When the door closed, she continued to stand motionless in the middle of her soft spacious room. The fire which had been kindled at twilight danced on the brightness of silver and mirrors and sober gilding; and the sofa toward which she had been urged by Miss Suffern heaped up its cushions in inviting proximity to a table laden with new books and papers. She could not recall having ever been more luxuriously housed, or having ever had so strange a sense of being out alone, under the night, in a windbeaten plain. She sat down by the fire and thought.

A knock on the door made her lift her head, and she saw her daughter on the threshold. The intricate ordering of Leila’s fair hair and the flying folds of her dressinggown showed that she had interrupted her dressing to hasten to her mother; but once in the room she paused a moment, smiling uncertainly, as though she had forgotten the object of her haste.

Mrs. Lidcote rose to her feet. “Time to dress, dearest? Don’t scold! I shan’t be late.”

“To dress?” Leila stood before her with a puzzled look. “Why, I thought, dear—I mean, I hoped you’d decided just to stay here quietly and rest.”

Her mother smiled. “But I’ve been resting all the afternoon!”

“Yes, but—you know you do look tired. And when Susy told me just now that you meant to make the effort—”

“You came to stop me?”

“I came to tell you that you needn’t feel in the least obliged—”

“Of course. I understand that.”

There was a pause during which Leila, vaguely averting herself from her mother’s scrutiny, drifted toward the dressing-table and began to disturb the symmetry of the brushes and bottles laid out on it.

“Do your visitors know that I’m here?” Mrs. Lidcote suddenly went on.

“Do they—Of course—why, naturally,” Leila rejoined, absorbed in trying to turn the stopper of a salts-bottle.

“Then won’t they think it odd if I don’t appear?”

“Oh, not in the least, dearest. I assure you they’ll all understand.” Leila laid down the bottle and turned back to her mother, her face alight with reassurance.

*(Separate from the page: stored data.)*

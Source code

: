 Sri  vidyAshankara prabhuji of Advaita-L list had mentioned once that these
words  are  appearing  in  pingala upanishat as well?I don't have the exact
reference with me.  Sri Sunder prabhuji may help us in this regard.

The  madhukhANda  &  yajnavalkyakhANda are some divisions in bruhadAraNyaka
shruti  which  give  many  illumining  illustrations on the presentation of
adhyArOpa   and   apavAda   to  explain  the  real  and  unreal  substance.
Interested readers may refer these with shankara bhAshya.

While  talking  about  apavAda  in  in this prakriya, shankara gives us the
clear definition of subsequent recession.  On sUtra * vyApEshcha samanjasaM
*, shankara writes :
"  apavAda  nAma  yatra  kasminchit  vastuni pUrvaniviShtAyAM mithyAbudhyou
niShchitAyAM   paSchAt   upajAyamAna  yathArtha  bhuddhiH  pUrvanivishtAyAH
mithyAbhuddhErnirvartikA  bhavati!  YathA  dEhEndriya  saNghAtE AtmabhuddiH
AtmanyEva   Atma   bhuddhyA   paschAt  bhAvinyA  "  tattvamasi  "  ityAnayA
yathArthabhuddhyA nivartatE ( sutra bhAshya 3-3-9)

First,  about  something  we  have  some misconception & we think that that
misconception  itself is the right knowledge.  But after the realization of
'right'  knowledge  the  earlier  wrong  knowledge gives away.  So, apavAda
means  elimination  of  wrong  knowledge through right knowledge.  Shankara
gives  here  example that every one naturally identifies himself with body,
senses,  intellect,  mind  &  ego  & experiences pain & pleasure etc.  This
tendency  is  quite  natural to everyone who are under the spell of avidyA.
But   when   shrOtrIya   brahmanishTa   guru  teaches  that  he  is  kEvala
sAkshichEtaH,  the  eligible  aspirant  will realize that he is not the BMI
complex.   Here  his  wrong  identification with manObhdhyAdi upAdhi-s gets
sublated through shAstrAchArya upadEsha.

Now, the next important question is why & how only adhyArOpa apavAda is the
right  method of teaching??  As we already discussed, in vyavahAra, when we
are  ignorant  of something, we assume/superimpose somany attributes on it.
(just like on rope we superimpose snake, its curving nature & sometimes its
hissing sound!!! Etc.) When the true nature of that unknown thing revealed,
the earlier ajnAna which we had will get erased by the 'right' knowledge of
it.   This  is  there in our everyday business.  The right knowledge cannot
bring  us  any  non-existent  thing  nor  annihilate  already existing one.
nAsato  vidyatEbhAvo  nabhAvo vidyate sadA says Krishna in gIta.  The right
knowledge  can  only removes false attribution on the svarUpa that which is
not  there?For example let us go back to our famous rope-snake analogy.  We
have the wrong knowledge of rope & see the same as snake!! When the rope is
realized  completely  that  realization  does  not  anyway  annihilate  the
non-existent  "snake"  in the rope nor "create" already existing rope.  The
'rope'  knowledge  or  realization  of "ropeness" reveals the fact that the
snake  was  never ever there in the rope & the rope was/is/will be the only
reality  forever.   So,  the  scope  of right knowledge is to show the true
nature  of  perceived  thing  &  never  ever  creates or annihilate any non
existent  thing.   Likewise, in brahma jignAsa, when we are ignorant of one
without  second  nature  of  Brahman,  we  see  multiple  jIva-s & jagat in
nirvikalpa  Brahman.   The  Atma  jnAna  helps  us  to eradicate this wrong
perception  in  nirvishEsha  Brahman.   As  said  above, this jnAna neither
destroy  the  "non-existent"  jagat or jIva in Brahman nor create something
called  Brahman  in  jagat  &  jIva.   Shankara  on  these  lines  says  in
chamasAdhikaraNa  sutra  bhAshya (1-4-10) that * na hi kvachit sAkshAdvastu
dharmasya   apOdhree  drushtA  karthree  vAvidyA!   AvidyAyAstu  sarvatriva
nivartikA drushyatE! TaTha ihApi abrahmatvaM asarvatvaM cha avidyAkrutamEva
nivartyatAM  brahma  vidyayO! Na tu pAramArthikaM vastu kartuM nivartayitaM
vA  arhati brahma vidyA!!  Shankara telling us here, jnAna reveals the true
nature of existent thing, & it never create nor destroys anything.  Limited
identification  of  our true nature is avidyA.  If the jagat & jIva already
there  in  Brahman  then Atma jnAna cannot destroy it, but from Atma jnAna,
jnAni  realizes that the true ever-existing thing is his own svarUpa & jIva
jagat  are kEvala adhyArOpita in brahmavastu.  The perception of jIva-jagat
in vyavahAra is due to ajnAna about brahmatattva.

Mrs. Lidcote stood motionless, her head erect, her smiling eyes on her daughter’s. “Will they think it odd if I do?”

Leila stopped short, her lips half parted to reply. As she paused, the colour stole over her bare neck, swept up to her throat, and burst into flame in her cheeks. Thence it sent its devastating crimson up to her very temples, to the lobes of her ears, to the edges of her eyelids, beating all over her in fiery waves, as if fanned by some imperceptible wind.

Mrs. Lidcote silently watched the conflagration; then she turned away her eyes with a slight laugh. “I only meant that I was afraid it might upset the arrangement of your dinner-table if I didn’t come down. If you can assure me that it won’t, I believe I’ll take you at your word and go back to this irresistible sofa.” She paused, as if waiting for her daughter to speak; then she held out her arms. “Run off and dress, dearest; and don’t have me on your mind.” She clasped Leila close, pressing a long kiss on the last afterglow of her subsiding blush. “I do feel the least bit overdone, and if it won’t inconvenience you to have me drop out of things, I believe I’ll basely take to my bed and stay there till your party scatters. And now run off, or you’ll be late; and make my excuses to them all.”